• U.S.

Railroads: The Penn Central: Sidetracked Again

3 minute read
TIME

“The public,” insists Interstate Commerce Commission Chairman William H. Tucker, “should not have to wait half a generation for a railroad merger to be decided.” In the case of the biggest railroad merger ever conceived—the union of the Pennsylvania and the New York Central into a gigantic 20,000-mile-long Penn Central—the public seems destined to wait at least that long.

The merger was first proposed in 1957, formally agreed on last year after extensive ICC hearings. It seemed so imminent that Pennsy and Central executives began working out the details of what jobs to start phasing out. Workers were even photographed symbolically shaking hands. Since then, the deal has been sidetracked by complaints, confusion and court suits at increasingly higher levels. Last week another delay was ordered at the highest level of all. The Supreme Court, acting on a plea for protection by three smaller railroads—the Erie-Lackawanna, Delaware & Hudson, and Boston & Maine—agreed with the complainants and put off the merger once more.

Thin as a Ticket. The margin of the decision was about as thin as a rail road ticket: the vote to delay the merger until the ICC devises proper protections for the little railroads was 5-4.

Ironically, Justice Tom Clark wrote the majority opinion. And Clark, since his son Ramsey was appointed Acting Attorney General and later Attorney General, has abstained from cases in which the Justice Department takes a part. This time, even though Justice was deeply involved, Clark sat in on the arguments and tipped the decision against the Penn Central. Without Clark’s vote, the outcome would have been a 4-4 tie, in which case the merger would have been flagged through.

Most of the justices found no fault with the merger itself—although William Douglas did worry that the court might be “the final instrument for foisting this new cartel on the country.” The big question was what would happen to the small complainants in the face of strengthened competition. Most railroad men assume that all three will eventually be included in another merger under consideration, that of the Norfolk & Western and the C. & O.-B. & O. But the ICC, maintained Clark, “erred in approving the immediate consummation of the [Penn Central] merger without determining the ultimate fate” of the smaller roads.

Unique & Flexible. The opinion was glumly received. Justice Abe Fortas, in an unusually strong dissent, praised the merger as “unique,” applauded the ICC for “flexibility” in its approach to Eastern railroad problems, and criticized his colleagues for “a reversion to the days of judicial negation of governmental action in the economic sphere.”

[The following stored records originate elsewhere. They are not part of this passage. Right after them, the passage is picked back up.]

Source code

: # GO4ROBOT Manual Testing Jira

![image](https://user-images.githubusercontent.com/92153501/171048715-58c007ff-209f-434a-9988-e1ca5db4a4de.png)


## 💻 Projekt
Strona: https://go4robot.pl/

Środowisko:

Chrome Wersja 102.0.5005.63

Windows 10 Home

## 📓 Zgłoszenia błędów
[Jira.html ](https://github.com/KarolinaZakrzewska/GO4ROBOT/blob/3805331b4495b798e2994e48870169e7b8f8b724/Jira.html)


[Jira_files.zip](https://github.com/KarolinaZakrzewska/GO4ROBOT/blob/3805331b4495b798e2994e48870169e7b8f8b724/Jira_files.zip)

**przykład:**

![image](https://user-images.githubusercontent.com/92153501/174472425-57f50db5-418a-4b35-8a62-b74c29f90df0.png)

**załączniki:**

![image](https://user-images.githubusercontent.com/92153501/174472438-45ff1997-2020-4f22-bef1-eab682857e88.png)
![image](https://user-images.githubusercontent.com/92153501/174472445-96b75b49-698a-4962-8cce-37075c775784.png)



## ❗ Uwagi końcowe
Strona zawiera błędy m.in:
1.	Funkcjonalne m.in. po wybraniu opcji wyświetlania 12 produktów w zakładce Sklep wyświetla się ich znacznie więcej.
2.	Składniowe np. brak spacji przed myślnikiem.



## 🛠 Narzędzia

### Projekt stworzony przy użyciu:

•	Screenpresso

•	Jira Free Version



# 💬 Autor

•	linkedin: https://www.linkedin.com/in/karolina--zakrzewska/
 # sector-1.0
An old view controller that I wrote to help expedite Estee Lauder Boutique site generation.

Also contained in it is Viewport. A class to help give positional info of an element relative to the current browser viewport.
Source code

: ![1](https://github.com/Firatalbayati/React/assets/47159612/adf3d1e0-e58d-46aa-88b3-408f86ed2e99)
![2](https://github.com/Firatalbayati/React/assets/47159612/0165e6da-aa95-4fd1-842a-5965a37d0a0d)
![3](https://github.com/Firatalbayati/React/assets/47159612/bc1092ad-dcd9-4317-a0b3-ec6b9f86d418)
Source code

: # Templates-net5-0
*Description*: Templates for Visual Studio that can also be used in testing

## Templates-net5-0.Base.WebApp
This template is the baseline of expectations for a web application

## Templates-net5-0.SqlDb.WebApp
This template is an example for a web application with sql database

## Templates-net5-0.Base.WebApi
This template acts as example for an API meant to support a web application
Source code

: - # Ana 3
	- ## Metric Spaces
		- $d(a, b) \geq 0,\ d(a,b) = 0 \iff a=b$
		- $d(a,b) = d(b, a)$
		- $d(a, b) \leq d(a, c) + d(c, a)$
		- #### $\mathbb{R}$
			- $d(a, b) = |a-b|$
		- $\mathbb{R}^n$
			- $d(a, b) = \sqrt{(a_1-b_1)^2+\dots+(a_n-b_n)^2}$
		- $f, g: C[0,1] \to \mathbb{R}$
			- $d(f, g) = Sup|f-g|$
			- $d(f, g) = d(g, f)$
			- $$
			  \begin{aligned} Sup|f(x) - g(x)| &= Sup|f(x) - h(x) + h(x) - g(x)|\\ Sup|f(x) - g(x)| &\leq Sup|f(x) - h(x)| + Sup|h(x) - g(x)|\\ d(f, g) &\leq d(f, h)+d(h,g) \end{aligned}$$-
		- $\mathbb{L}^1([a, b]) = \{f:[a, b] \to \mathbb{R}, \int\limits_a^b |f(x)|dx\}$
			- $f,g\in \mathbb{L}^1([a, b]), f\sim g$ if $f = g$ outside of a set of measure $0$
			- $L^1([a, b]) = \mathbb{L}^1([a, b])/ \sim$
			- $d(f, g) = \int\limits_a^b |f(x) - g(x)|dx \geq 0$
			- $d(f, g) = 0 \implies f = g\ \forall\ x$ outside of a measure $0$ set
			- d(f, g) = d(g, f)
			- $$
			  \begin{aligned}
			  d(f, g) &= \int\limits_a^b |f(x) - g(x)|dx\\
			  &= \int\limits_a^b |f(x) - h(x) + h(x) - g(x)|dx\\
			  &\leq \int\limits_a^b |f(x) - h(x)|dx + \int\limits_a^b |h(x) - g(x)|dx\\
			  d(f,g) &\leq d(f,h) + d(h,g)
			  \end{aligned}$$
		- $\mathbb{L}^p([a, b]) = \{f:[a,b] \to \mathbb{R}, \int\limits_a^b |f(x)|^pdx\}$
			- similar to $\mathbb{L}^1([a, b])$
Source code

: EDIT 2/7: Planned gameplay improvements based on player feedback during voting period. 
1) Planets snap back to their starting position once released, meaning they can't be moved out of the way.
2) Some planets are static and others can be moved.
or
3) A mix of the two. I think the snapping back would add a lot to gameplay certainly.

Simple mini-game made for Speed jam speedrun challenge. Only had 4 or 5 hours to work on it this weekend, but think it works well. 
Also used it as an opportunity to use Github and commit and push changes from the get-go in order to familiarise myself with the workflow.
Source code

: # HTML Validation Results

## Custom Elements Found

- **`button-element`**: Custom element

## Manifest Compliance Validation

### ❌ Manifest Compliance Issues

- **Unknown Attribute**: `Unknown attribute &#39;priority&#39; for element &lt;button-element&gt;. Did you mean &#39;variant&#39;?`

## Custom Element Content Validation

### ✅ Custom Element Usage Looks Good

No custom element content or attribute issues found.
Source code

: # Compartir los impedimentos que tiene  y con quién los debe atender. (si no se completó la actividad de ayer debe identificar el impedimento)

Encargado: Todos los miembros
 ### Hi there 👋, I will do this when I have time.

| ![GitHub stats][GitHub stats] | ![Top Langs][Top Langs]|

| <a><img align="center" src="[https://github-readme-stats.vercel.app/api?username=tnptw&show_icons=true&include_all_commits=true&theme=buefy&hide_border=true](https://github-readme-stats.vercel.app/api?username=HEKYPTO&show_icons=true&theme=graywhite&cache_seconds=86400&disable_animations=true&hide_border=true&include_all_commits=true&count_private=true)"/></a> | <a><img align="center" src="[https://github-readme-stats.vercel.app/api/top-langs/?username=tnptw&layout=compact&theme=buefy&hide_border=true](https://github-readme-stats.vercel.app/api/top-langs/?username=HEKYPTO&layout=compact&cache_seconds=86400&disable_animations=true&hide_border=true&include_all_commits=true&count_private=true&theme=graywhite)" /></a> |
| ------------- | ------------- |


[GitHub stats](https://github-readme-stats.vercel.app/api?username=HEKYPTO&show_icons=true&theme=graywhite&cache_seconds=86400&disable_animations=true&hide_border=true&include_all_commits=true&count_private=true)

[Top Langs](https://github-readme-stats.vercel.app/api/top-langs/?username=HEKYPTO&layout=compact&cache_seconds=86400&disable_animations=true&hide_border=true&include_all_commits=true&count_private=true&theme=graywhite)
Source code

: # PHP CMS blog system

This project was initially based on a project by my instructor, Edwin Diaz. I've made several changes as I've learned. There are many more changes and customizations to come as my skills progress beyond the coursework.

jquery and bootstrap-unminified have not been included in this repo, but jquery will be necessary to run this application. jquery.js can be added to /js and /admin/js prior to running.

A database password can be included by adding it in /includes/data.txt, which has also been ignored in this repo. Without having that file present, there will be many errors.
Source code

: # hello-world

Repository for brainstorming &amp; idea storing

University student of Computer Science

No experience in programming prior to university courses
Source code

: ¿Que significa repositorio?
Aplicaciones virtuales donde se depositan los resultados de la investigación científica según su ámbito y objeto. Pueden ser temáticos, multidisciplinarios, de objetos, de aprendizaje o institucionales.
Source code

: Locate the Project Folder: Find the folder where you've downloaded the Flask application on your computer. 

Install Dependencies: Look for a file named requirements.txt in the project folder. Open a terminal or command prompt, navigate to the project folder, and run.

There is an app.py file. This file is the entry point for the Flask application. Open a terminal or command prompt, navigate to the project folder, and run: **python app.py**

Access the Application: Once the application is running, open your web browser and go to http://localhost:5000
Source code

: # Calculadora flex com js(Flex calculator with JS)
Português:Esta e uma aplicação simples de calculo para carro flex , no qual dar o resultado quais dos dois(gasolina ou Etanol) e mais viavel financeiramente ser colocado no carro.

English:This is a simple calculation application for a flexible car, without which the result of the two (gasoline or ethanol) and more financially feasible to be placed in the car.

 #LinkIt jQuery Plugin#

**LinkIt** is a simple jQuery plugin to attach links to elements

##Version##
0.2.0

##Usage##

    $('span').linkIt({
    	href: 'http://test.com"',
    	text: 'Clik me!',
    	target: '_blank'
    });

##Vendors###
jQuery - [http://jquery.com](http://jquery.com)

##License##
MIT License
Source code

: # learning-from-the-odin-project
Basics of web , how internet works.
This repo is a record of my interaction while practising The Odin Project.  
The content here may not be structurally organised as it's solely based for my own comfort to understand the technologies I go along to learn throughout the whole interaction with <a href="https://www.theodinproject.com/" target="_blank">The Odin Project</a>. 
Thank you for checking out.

For its part, the ICC was plainly worried. The commission has been trying to handle rail mergers one by one for the sake of speed and economy and Justice William Brennan, siding with the majority, wrote a strong opinion stating that it ought to go back to the old, laborious system of considering all regional mergers together. As for the railroads involved, they were, in the words of Pennsy Chairman Stuart Saunders, “disappointed but not disheartened.” Though the Supreme Court spoke of a “very short delay,” the complications it unraveled last week may well keep the merger hanging for two or three years more. Which would make it just about half a generation since the plan was first proposed.